Exercise 5 | Regularized Linear Regression and Bias-Variance


In [ ]:
import numpy as np
import matplotlib.pyplot as plt
import scipy.optimize
import scipy.io

In [ ]:
%matplotlib inline

Part 1: Loading and Visualizing Data

We start the exercise by first loading and visualizing the dataset. The following code will load the dataset into your environment and plot the data.


In [ ]:
ex5data1 = scipy.io.loadmat('ex5data1.mat')
X = ex5data1['X']
y = ex5data1['y'][:,0]
Xtest = ex5data1['Xtest']
ytest = ex5data1['ytest'][:,0]
Xval = ex5data1['Xval']
yval = ex5data1['yval'][:,0]
print(X.shape, Xtest.shape, Xval.shape)

In [ ]:
m = X.shape[0]

Plot training data:


In [ ]:
fig, ax = plt.subplots(figsize=(5,5))
ax.scatter(X, y, marker='x', c='r')
ax.set_xlabel('Change in water level')
ax.set_ylabel('Water flowing out of the dam')
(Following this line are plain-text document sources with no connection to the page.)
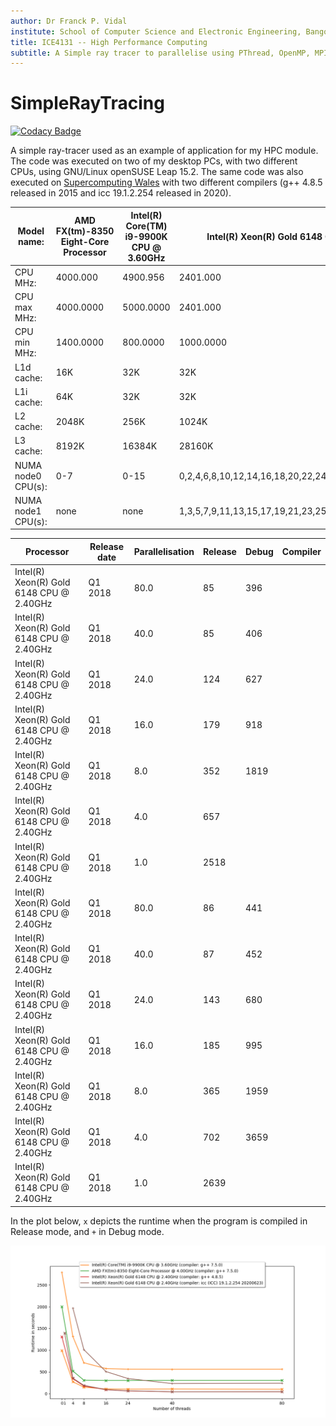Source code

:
 ```yaml
---
author: Dr Franck P. Vidal
institute: School of Computer Science and Electronic Engineering, Bangor University, UK
title: ICE4131 -- High Performance Computing
subtitle: A Simple ray tracer to parallelise using PThread, OpenMP, MPI and CUDA.
---
```


# SimpleRayTracing

[![Codacy Badge](https://api.codacy.com/project/badge/Grade/2e8c4fd913234f2d880c43716c17cea9)](https://app.codacy.com/manual/effepivi/SimpleRayTracing?utm_source=github.com&utm_medium=referral&utm_content=effepivi/SimpleRayTracing&utm_campaign=Badge_Grade_Dashboard)

A simple ray-tracer used as an example of application for my HPC module. The code was executed on two of my desktop PCs, with two different CPUs, using GNU/Linux openSUSE Leap 15.2.
The same code was also executed on [Supercomputing Wales](https://www.supercomputing.wales/) with two different compilers (g++ 4.8.5 released in 2015 and icc 19.1.2.254 released in 2020).

| Model name:        | AMD FX(tm)-8350 Eight-Core Processor | Intel(R) Core(TM) i9-9900K CPU @ 3.60GHz | Intel(R) Xeon(R) Gold 6148 CPU @ 2.40GHz               |
|--------------------|--------------------------------------|------------------------------------------|--------------------------------------------------------|
| CPU MHz:           | 4000.000                             | 4900.956                                 | 2401.000                                               |
| CPU max MHz:       | 4000.0000                            | 5000.0000                                | 2401.000                                               |
| CPU min MHz:       | 1400.0000                            | 800.0000                                 | 1000.0000                                              |
| L1d cache:         | 16K                                  | 32K                                      | 32K                                                    |
| L1i cache:         | 64K                                  | 32K                                      | 32K                                                    |
| L2 cache:          | 2048K                                | 256K                                     | 1024K                                                  |
| L3 cache:          | 8192K                                | 16384K                                   | 28160K                                                 |
| NUMA node0 CPU(s): | 0-7                                  | 0-15                                     | 0,2,4,6,8,10,12,14,16,18,20,22,24,26,28,30,32,34,36,38 |
| NUMA node1 CPU(s): | none                                 | none                                     | 1,3,5,7,9,11,13,15,17,19,21,23,25,27,29,31,33,35,37,39 |

| Processor                                      | Release date | Parallelisation     | Release | Debug | Compiler       |
|------------------------------------------------|--------------|---------------------|---------|-------|----------------|
| Intel(R) Xeon(R) Gold 6148 CPU @ 2.40GHz | Q1 2018 | 80.0 | 85 | 396  |
| Intel(R) Xeon(R) Gold 6148 CPU @ 2.40GHz | Q1 2018 | 40.0 | 85 | 406  |
| Intel(R) Xeon(R) Gold 6148 CPU @ 2.40GHz | Q1 2018 | 24.0 | 124 | 627  |
| Intel(R) Xeon(R) Gold 6148 CPU @ 2.40GHz | Q1 2018 | 16.0 | 179 | 918  |
| Intel(R) Xeon(R) Gold 6148 CPU @ 2.40GHz | Q1 2018 | 8.0 | 352 | 1819  |
| Intel(R) Xeon(R) Gold 6148 CPU @ 2.40GHz | Q1 2018 | 4.0 | 657 |  |
| Intel(R) Xeon(R) Gold 6148 CPU @ 2.40GHz | Q1 2018 | 1.0 | 2518 |  |
| Intel(R) Xeon(R) Gold 6148 CPU @ 2.40GHz | Q1 2018 | 80.0 | 86 | 441  |
| Intel(R) Xeon(R) Gold 6148 CPU @ 2.40GHz | Q1 2018 | 40.0 | 87 | 452  |
| Intel(R) Xeon(R) Gold 6148 CPU @ 2.40GHz | Q1 2018 | 24.0 | 143 | 680  |
| Intel(R) Xeon(R) Gold 6148 CPU @ 2.40GHz | Q1 2018 | 16.0 | 185 | 995  |
| Intel(R) Xeon(R) Gold 6148 CPU @ 2.40GHz | Q1 2018 | 8.0 | 365 | 1959  |
| Intel(R) Xeon(R) Gold 6148 CPU @ 2.40GHz | Q1 2018 | 4.0 | 702 | 3659  |
| Intel(R) Xeon(R) Gold 6148 CPU @ 2.40GHz | Q1 2018 | 1.0 | 2639 |  |

In the plot below, `x` depicts the runtime when the program is compiled in Release mode, and `+` in Debug mode.

![Plot of the runtimes](runtimes.png)
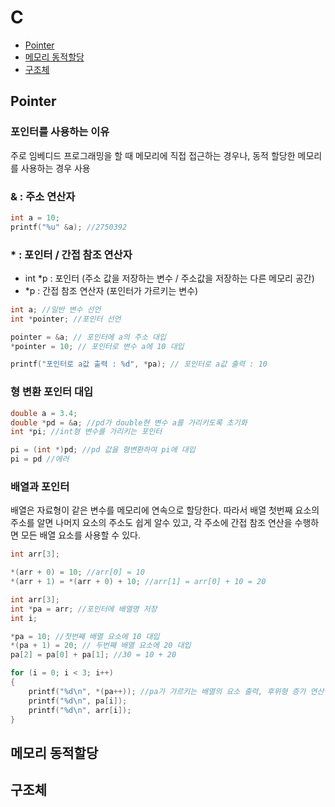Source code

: # C 
- [Pointer](#Pointer)
- [메모리 동적할당](#메모리-동적할당)
- [구조체](#구조체)
## Pointer

### 포인터를 사용하는 이유

주로 임베디드 프로그래밍을 할 때 메모리에 직접 접근하는 경우나, 동적 할당한 메모리를 사용하는 경우 사용

### & : 주소 연산자

```c
int a = 10;
printf("%u" &a); //2750392 
```

### * : 포인터 / 간접 참조 연산자

- int *p : 포인터 (주소 값을 저장하는 변수 / 주소값을 저장하는 다른 메모리 공간)
- *p : 간접 참조 연산자 (포인터가 가르키는 변수)

```c
int a; //일반 변수 선언
int *pointer; //포인터 선언

pointer = &a; // 포인터에 a의 주소 대입
*pointer = 10; // 포인터로 변수 a에 10 대입

printf("포인터로 a값 출력 : %d", *pa); // 포인터로 a값 출력 : 10
```

### 형 변환 포인터 대입

```c
double a = 3.4;
double *pd = &a; //pd가 double현 변수 a를 가리키도록 초기화
int *pi; //int형 변수를 가리키는 포인터

pi = (int *)pd; //pd 값을 형변환하여 pi에 대입
pi = pd //에러
```

### 배열과 포인터

배열은 자료형이 같은 변수를 메모리에 연속으로 할당한다. 따라서 배열 첫번째 요소의 주소를 알면 나머지 요소의 주소도 쉽게 알수 있고, 각 주소에 간접 참조 연산을 수행하면 모든 배열 요소를 사용할 수 있다.
```c
int arr[3];

*(arr + 0) = 10; //arr[0] = 10
*(arr + 1) = *(arr + 0) + 10; //arr[1] = arr[0] + 10 = 20
```
```c
int arr[3];
int *pa = arr; //포인터에 배열명 저장
int i;

*pa = 10; //첫번째 배열 요소에 10 대입
*(pa + 1) = 20; // 두번째 배열 요소에 20 대입
pa[2] = pa[0] + pa[1]; //30 = 10 + 20

for (i = 0; i < 3; i++)
{
	printf("%d\n", *(pa++)); //pa가 가르키는 배열의 요소 출력, 후위형 증가 연산
	printf("%d\n", pa[i]);
	printf("%d\n", arr[i]);
}

```

## 메모리 동적할당
## 구조체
Part 2: Regularized Linear Regression Cost

You should now implement the cost function for regularized linear regression.


In [ ]:
def linearRegCostFunction(X, y, theta, lambda_):
    #LINEARREGCOSTFUNCTION Compute cost and gradient for regularized linear 
    #regression with multiple variables
    #   [J, grad] = LINEARREGCOSTFUNCTION(X, y, theta, lambda) computes the 
    #   cost of using theta as the parameter for linear regression to fit the 
    #   data points in X and y. Returns the cost in J and the gradient in grad
    
    m = len(y) # number of training examples
    
    # You need to return the following variables correctly 
    J = 0
    grad = np.zeros(theta.shape)
    
    
    # ====================== YOUR CODE HERE ======================
    # Instructions: Compute the cost and gradient of regularized linear 
    #               regression for a particular choice of theta.
    #
    #               You should set J to the cost and grad to the gradient.
    #
    
    
    
    # ============================================================
    
    return J, grad

In [ ]:
theta = np.array([1, 1])
J, grad = linearRegCostFunction(np.hstack([np.ones((m, 1)), X]), y, theta, 1)
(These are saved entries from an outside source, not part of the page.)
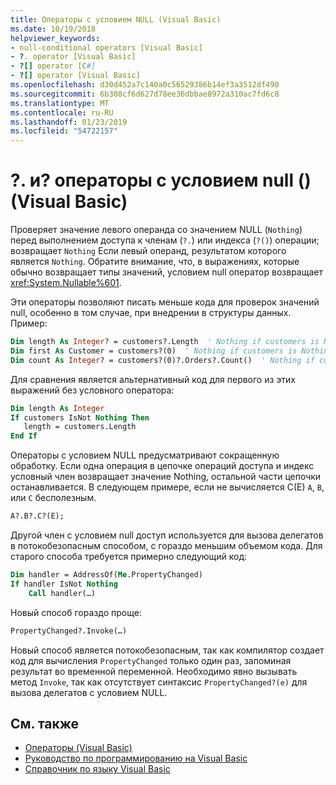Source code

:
 ```yaml
---
title: Операторы с условием NULL (Visual Basic)
ms.date: 10/19/2018
helpviewer_keywords:
- null-conditional operators [Visual Basic]
- ?. operator [Visual Basic]
- ?[] operator [C#]
- ?[] operator [Visual Basic]
ms.openlocfilehash: d30d452a7c140a0c56529386b14ef3a3512df490
ms.sourcegitcommit: 6b308cf6d627d78ee36dbbae8972a310ac7fd6c8
ms.translationtype: MT
ms.contentlocale: ru-RU
ms.lasthandoff: 01/23/2019
ms.locfileid: "54722157"
---
```

# <a name="-and--null-conditional-operators-visual-basic"></a>?. и? операторы с условием null () (Visual Basic)

Проверяет значение левого операнда со значением NULL (`Nothing`) перед выполнением доступа к членам (`?.`) или индекса (`?()`) операции; возвращает `Nothing` Если левый операнд, результатом которого является `Nothing`. Обратите внимание, что, в выражениях, которые обычно возвращает типы значений, условием null оператор возвращает <xref:System.Nullable%601>.

Эти операторы позволяют писать меньше кода для проверок значений null, особенно в том случае, при внедрении в структуры данных. Пример:

```vb
Dim length As Integer? = customers?.Length  ' Nothing if customers is Nothing  
Dim first As Customer = customers?(0)  ' Nothing if customers is Nothing  
Dim count As Integer? = customers?(0)?.Orders?.Count()  ' Nothing if customers, the first customer, or Orders is Nothing  
```

Для сравнения является альтернативный код для первого из этих выражений без условного оператора:

```vb
Dim length As Integer
If customers IsNot Nothing Then
   length = customers.Length
End If
```

Операторы с условием NULL предусматривают сокращенную обработку.  Если одна операция в цепочке операций доступа и индекс условный член возвращает значение Nothing, остальной части цепочки останавливается.  В следующем примере, если не вычисляется C(E) `A`, `B`, или `C` бесполезным.

```vb
A?.B?.C?(E);
```

Другой член с условием null доступ используется для вызова делегатов в потокобезопасным способом, с гораздо меньшим объемом кода.  Для старого способа требуется примерно следующий код:  

```vb  
Dim handler = AddressOf(Me.PropertyChanged)  
If handler IsNot Nothing  
    Call handler(…)  
```

Новый способ гораздо проще:  

```vb
PropertyChanged?.Invoke(…)
```

Новый способ является потокобезопасным, так как компилятор создает код для вычисления `PropertyChanged` только один раз, запоминая результат во временной переменной. Необходимо явно вызывать метод `Invoke`, так как отсутствует синтаксис `PropertyChanged?(e)` для вызова делегатов с условием NULL.  

## <a name="see-also"></a>См. также

- [Операторы (Visual Basic)](index.md)
- [Руководство по программированию на Visual Basic](../../../visual-basic/programming-guide/index.md)
- [Справочник по языку Visual Basic](../../../visual-basic/language-reference/index.md)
The cost at theta = [1, 1] should be about 303.993192.

The gradient at theta = [1, 1] should be about [-15.303016; 598.250744].
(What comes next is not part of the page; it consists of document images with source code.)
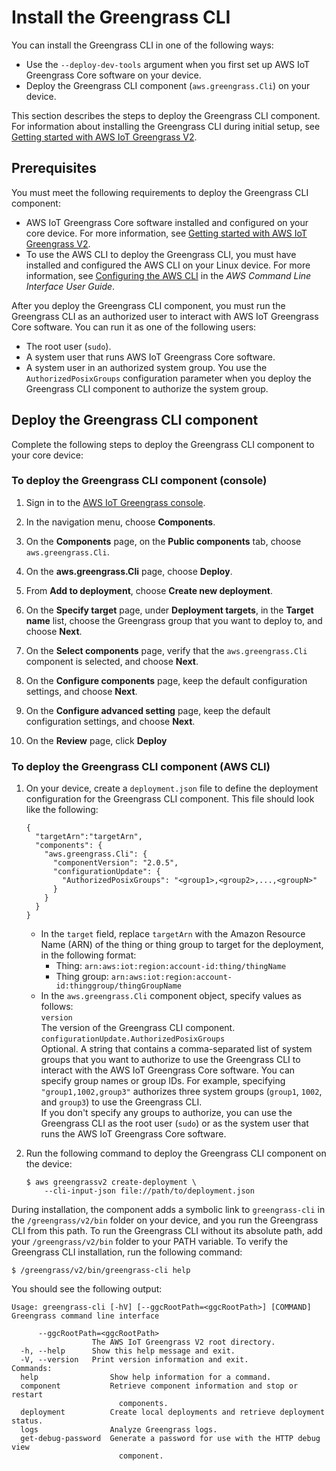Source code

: # Install the Greengrass CLI<a name="install-gg-cli"></a>

You can install the Greengrass CLI in one of the following ways: 
+ Use the `--deploy-dev-tools` argument when you first set up AWS IoT Greengrass Core software on your device\. 
+ Deploy the Greengrass CLI component \(`aws.greengrass.Cli`\) on your device\.

This section describes the steps to deploy the Greengrass CLI component\. For information about installing the Greengrass CLI during initial setup, see [Getting started with AWS IoT Greengrass V2](getting-started.md)\.

## Prerequisites<a name="gg-cli-prereqs"></a>

You must meet the following requirements to deploy the Greengrass CLI component:
+ AWS IoT Greengrass Core software installed and configured on your core device\. For more information, see [Getting started with AWS IoT Greengrass V2](getting-started.md)\. 
+ To use the AWS CLI to deploy the Greengrass CLI, you must have installed and configured the AWS CLI on your Linux device\. For more information, see [Configuring the AWS CLI](https://docs.aws.amazon.com/cli/latest/userguide/cli-chap-configure.html) in the *AWS Command Line Interface User Guide*\.

After you deploy the Greengrass CLI component, you must run the Greengrass CLI as an authorized user to interact with AWS IoT Greengrass Core software\. You can run it as one of the following users:
+ The root user \(`sudo`\)\.
+ A system user that runs AWS IoT Greengrass Core software\.
+ A system user in an authorized system group\. You use the `AuthorizedPosixGroups` configuration parameter when you deploy the Greengrass CLI component to authorize the system group\.

## Deploy the Greengrass CLI component<a name="gg-cli-deploy"></a>

Complete the following steps to deploy the Greengrass CLI component to your core device:

### To deploy the Greengrass CLI component \(console\)<a name="gg-cli-deploy-console"></a>

1. Sign in to the [AWS IoT Greengrass console](https://console.aws.amazon.com/greengrass)\.

1. In the navigation menu, choose **Components**\.

1. On the **Components** page, on the **Public components** tab, choose `aws.greengrass.Cli`\.

1. On the **aws\.greengrass\.Cli** page, choose **Deploy**\.

1. From **Add to deployment**, choose **Create new deployment**\.

1. On the **Specify target** page, under **Deployment targets**, in the **Target name** list, choose the Greengrass group that you want to deploy to, and choose **Next**\.

1. On the **Select components** page, verify that the `aws.greengrass.Cli` component is selected, and choose **Next**\.

1. On the **Configure components** page, keep the default configuration settings, and choose **Next**\.

1. On the **Configure advanced setting** page, keep the default configuration settings, and choose **Next**\.

1. On the **Review** page, click **Deploy**

### To deploy the Greengrass CLI component \(AWS CLI\)<a name="gg-cli-deploy-cli"></a>

1. On your device, create a `deployment.json` file to define the deployment configuration for the Greengrass CLI component\. This file should look like the following:

   ```
   {
     "targetArn":"targetArn",
     "components": {
       "aws.greengrass.Cli": {
         "componentVersion": "2.0.5",
         "configurationUpdate": {
           "AuthorizedPosixGroups": "<group1>,<group2>,...,<groupN>"
         }
       }
     }
   }
   ```
   + In the `target` field, replace `targetArn` with the Amazon Resource Name \(ARN\) of the thing or thing group to target for the deployment, in the following format: 
     + Thing: `arn:aws:iot:region:account-id:thing/thingName`
     + Thing group: `arn:aws:iot:region:account-id:thinggroup/thingGroupName`
   + In the `aws.greengrass.Cli` component object, specify values as follows:  
`version`  
The version of the Greengrass CLI component\.  
`configurationUpdate.AuthorizedPosixGroups`  
Optional\. A string that contains a comma\-separated list of system groups that you want to authorize to use the Greengrass CLI to interact with the AWS IoT Greengrass Core software\. You can specify group names or group IDs\. For example, specifying `"group1,1002,group3"` authorizes three system groups \(`group1`, `1002`, and `group3`\) to use the Greengrass CLI\.   
If you don't specify any groups to authorize, you can use the Greengrass CLI as the root user \(`sudo`\) or as the system user that runs the AWS IoT Greengrass Core software\. 

1. Run the following command to deploy the Greengrass CLI component on the device:

   ```
   $ aws greengrassv2 create-deployment \
       --cli-input-json file://path/to/deployment.json
   ```

During installation, the component adds a symbolic link to `greengrass-cli` in the `/greengrass/v2/bin` folder on your device, and you run the Greengrass CLI from this path\. To run the Greengrass CLI without its absolute path, add your `/greengrass/v2/bin` folder to your PATH variable\. To verify the Greengrass CLI installation, run the following command:

```
$ /greengrass/v2/bin/greengrass-cli help
```

You should see the following output:

```
Usage: greengrass-cli [-hV] [--ggcRootPath=<ggcRootPath>] [COMMAND]
Greengrass command line interface

      --ggcRootPath=<ggcRootPath>
                  The AWS IoT Greengrass V2 root directory.
  -h, --help      Show this help message and exit.
  -V, --version   Print version information and exit.
Commands:
  help                Show help information for a command.
  component           Retrieve component information and stop or restart
                        components.
  deployment          Create local deployments and retrieve deployment status.
  logs                Analyze Greengrass logs.
  get-debug-password  Generate a password for use with the HTTP debug view
                        component.
```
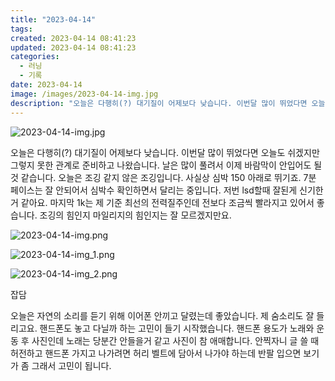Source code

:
 ```yaml
---
title: "2023-04-14"
tags:
created: 2023-04-14 08:41:23
updated: 2023-04-14 08:41:23
categories:
  - 러닝
  - 기록
date: 2023-04-14
image: /images/2023-04-14-img.jpg
description: "오늘은 다행히(?) 대기질이 어제보다 낮습니다. 이번달 많이 뛰었다면 오늘도 쉬겠지만 그렇지 못한 관계로 준비하고 나왔습니다. 날은 많이 풀려서 이제 바람막이 안입어도 될 것 같습니다. 오늘은 조깅 같지 않은 조깅입니다. 사실상 심박 150 아래로 뛰기죠. 7분 페이스는 잘 안되어서 심"
---
```


![2023-04-14-img.jpg](/images/2023-04-14-img.jpg)
 
 

오늘은 다행히(?) 대기질이 어제보다 낮습니다. 이번달 많이 뛰었다면 오늘도 쉬겠지만 그렇지 못한 관계로 준비하고 나왔습니다. 
날은 많이 풀려서 이제 바람막이 안입어도 될 것 같습니다.
오늘은 조깅 같지 않은 조깅입니다. 사실상 심박 150 아래로 뛰기죠. 7분 페이스는 잘 안되어서 심박수 확인하면서 달리는 중입니다. 저번 lsd할때 잘된게 신기한거 같아요.
마지막 1k는 제 기준 최선의 전력질주인데 전보다 조금씩 빨라지고 있어서 좋습니다. 조깅의 힘인지 마일리지의 힘인지는 잘 모르겠지만요.

 
 ![2023-04-14-img.png](/images/2023-04-14-img.png)
 
 

 
 ![2023-04-14-img_1.png](/images/2023-04-14-img_1.png)
 
 

 
 ![2023-04-14-img_2.png](/images/2023-04-14-img_2.png)
 
 

잡담

오늘은 자연의 소리를 듣기 위해 이어폰 안끼고 달렸는데 좋았습니다. 제 숨소리도 잘 들리고요.
핸드폰도 놓고 다닐까 하는 고민이 들기 시작했습니다. 핸드폰 용도가 노래와 운동 후 사진인데 노래는 당분간 안들을거 같고 사진이 참 애매합니다. 안찍자니 글 쓸 때 허전하고 핸드폰 가지고 나가려면 허리 벨트에 담아서 나가야 하는데 반팔 입으면 보기가 좀 그래서 고민이 됩니다.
Part 3: Regularized Linear Regression Gradient

You should now implement the gradient for regularized linear regression.


In [ ]:
J

In [ ]:
grad

Part 4: Train Linear Regression

Once you have implemented the cost and gradient correctly, the trainLinearRegression function will use your cost function to train regularized linear regression.

Write Up Note: The data is non-linear, so this will not give a great fit.


In [ ]:
def trainLinearRegression(X, y, lambda_):
    initial_theta = np.zeros(X.shape[1])
    
    def costFunction(t):
        return linearRegCostFunction(X, y, t, lambda_)
    
    res = scipy.optimize.minimize(costFunction, initial_theta, jac=True, method='L-BFGS-B',
                                  options=dict(maxiter=200))
    return res

Train linear regression:


In [ ]:
res = trainLinearRegression(np.hstack([np.ones((m, 1)), X]), y, 0)
print(res)
optimal_theta = res.x

Plot fit over the data:


In [ ]:
fig, ax = plt.subplots(figsize=(5,5))
ax.scatter(X, y, marker='x', c='r')
ax.set_xlabel('Change in water level')
ax.set_ylabel('Water flowing out of the dam')
ax.plot(X, np.hstack([np.ones((m, 1)), X]).dot(optimal_theta))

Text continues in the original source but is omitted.